Saved data entries:
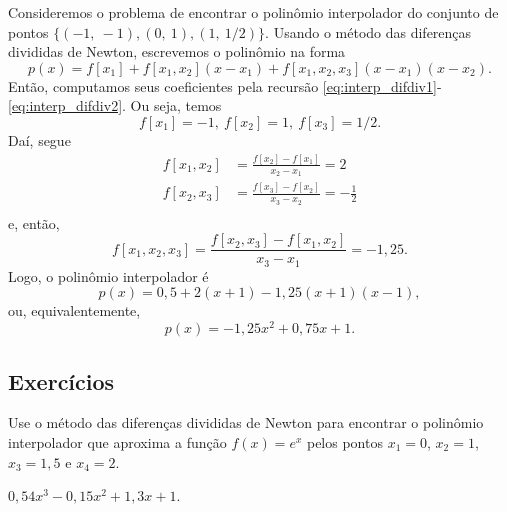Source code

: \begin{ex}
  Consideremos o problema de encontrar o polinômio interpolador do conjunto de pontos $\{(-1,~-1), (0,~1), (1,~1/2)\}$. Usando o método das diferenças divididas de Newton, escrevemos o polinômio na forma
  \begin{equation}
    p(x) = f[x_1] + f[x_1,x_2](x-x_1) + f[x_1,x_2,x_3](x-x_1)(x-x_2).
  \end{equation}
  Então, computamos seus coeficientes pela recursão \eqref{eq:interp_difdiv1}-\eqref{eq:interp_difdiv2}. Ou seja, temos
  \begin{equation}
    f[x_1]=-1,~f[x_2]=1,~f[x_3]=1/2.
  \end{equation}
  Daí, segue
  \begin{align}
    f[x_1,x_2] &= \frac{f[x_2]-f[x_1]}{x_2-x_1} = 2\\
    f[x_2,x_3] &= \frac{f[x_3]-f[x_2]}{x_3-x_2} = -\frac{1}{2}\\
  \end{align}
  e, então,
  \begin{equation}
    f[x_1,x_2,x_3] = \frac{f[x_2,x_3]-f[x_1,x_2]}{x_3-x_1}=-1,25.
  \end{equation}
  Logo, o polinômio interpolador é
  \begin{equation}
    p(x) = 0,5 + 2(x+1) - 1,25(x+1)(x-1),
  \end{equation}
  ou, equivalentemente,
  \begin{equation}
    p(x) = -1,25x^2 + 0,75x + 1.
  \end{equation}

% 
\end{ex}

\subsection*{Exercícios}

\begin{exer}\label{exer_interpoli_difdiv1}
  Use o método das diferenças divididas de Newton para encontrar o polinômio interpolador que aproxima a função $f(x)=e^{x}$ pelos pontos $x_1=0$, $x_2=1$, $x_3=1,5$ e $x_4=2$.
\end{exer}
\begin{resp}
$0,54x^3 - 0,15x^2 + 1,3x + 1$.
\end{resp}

...

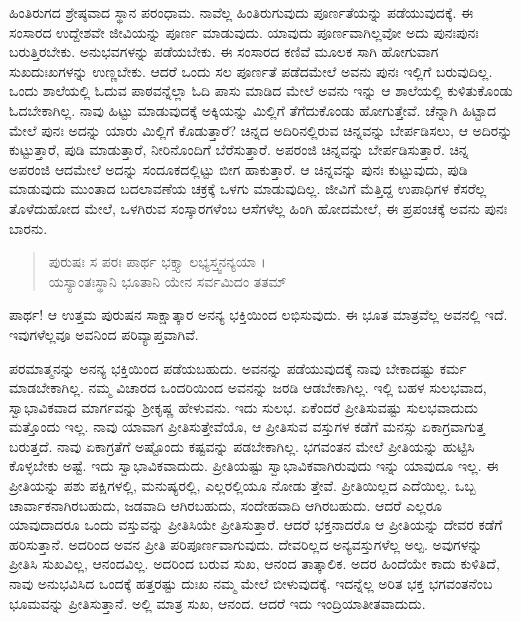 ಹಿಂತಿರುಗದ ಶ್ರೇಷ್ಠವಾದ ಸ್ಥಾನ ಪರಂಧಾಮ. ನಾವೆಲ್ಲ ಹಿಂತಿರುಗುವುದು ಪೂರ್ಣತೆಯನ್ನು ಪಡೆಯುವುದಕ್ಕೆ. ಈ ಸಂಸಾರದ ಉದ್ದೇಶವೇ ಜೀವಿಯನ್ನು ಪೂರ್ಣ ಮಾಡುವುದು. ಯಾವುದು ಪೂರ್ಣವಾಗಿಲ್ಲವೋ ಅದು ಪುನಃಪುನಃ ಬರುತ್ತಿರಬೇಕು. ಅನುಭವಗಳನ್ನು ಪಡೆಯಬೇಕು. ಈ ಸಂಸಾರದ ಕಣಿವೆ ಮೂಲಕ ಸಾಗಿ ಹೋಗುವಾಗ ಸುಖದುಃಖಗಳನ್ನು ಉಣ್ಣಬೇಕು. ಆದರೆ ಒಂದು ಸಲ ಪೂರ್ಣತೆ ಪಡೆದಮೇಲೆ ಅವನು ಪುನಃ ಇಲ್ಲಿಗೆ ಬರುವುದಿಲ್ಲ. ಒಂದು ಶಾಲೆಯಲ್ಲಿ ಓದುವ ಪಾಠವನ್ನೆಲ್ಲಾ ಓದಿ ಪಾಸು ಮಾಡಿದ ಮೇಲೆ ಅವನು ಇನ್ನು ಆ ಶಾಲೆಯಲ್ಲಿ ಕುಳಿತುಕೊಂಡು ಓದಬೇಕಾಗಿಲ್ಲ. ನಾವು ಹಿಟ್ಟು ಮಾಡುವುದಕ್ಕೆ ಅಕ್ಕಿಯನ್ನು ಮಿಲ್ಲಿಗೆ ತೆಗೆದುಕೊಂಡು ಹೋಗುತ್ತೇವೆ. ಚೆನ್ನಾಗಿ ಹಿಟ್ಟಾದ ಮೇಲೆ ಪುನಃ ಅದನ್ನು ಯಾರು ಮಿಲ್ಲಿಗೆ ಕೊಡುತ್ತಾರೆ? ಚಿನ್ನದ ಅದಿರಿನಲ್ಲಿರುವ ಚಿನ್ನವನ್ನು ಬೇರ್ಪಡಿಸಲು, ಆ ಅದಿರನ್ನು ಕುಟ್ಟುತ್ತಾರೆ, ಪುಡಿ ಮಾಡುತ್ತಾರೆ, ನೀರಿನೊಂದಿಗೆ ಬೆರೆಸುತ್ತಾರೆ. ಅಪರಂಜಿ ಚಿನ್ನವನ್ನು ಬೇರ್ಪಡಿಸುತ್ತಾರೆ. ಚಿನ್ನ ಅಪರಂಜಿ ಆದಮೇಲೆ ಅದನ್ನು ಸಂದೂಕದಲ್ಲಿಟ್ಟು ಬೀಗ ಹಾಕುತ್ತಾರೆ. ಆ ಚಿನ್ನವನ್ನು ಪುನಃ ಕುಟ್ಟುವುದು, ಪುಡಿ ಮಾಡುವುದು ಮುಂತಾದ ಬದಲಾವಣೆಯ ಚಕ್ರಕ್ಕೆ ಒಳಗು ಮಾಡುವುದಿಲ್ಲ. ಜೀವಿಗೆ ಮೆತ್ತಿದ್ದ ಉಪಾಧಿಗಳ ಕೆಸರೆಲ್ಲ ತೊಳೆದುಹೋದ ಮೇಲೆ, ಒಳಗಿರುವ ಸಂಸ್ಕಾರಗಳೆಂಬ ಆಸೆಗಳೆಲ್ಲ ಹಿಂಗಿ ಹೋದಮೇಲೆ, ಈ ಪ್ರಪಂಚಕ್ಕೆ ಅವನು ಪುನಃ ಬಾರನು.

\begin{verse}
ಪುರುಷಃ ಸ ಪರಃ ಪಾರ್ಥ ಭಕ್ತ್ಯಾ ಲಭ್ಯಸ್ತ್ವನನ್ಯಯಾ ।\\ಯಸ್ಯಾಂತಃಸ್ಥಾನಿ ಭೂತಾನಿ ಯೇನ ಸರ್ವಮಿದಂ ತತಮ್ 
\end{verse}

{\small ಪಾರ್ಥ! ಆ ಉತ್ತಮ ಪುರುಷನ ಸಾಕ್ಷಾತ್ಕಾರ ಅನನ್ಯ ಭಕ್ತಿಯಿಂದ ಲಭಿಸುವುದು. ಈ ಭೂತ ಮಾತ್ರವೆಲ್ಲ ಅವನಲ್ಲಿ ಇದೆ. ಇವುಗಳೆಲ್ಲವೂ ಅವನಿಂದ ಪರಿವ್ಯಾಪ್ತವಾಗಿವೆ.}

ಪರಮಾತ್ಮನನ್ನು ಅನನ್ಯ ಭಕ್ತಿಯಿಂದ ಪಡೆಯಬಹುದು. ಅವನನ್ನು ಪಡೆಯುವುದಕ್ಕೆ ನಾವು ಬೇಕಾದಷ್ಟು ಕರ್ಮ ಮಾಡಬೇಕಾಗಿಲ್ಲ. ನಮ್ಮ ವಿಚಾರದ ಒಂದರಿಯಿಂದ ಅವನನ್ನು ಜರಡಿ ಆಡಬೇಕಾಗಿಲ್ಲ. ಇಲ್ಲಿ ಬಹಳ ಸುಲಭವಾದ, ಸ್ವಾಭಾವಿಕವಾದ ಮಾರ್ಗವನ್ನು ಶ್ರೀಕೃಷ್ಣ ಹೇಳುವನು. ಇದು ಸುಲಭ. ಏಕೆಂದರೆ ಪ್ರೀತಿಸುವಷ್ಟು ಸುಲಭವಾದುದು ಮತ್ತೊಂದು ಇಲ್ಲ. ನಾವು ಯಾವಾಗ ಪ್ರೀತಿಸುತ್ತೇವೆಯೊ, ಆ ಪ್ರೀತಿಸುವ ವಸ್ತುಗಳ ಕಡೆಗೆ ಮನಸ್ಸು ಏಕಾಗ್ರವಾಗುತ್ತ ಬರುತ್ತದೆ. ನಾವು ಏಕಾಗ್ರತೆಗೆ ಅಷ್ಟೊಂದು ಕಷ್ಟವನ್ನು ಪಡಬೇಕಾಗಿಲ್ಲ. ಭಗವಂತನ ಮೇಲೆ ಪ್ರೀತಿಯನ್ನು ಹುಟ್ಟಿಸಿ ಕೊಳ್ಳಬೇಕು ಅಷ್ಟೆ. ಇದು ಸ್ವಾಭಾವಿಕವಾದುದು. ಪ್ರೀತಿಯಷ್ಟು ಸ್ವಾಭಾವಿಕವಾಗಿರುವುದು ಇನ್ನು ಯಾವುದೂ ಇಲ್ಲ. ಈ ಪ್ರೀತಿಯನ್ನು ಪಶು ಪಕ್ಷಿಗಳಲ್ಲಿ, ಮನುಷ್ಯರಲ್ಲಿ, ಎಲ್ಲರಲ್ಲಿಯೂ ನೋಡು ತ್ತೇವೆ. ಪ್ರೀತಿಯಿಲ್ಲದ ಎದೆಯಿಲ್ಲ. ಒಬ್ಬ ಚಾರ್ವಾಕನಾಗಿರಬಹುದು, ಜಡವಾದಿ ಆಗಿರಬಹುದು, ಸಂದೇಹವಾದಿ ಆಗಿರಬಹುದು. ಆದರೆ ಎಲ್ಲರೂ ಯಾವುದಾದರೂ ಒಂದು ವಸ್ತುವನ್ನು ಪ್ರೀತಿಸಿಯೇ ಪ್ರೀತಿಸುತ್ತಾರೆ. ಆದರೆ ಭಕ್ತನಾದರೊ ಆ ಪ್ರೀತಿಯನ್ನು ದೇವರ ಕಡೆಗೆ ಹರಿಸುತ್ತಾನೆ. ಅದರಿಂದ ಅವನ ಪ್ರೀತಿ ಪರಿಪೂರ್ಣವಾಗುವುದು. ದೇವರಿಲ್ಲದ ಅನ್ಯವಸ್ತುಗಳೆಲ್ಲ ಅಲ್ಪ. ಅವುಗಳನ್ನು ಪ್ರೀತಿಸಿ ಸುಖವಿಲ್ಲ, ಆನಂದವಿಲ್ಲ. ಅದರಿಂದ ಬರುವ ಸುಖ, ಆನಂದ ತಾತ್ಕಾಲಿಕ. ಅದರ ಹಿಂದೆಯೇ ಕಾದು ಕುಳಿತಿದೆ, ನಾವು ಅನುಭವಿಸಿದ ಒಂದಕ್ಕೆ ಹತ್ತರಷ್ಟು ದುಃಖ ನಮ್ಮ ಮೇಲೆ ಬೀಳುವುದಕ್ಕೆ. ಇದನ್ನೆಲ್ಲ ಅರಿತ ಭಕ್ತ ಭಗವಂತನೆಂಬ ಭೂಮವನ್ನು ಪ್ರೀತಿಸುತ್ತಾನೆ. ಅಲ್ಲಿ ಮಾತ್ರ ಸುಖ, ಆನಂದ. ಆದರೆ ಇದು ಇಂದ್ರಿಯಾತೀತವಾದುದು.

DIRECTIONS: Scan the entries above and return each line that holds "frac".

RESPONSE:
    f[x_1,x_2] &= \frac{f[x_2]-f[x_1]}{x_2-x_1} = 2\\
    f[x_2,x_3] &= \frac{f[x_3]-f[x_2]}{x_3-x_2} = -\frac{1}{2}\\
    f[x_1,x_2,x_3] = \frac{f[x_2,x_3]-f[x_1,x_2]}{x_3-x_1}=-1,25.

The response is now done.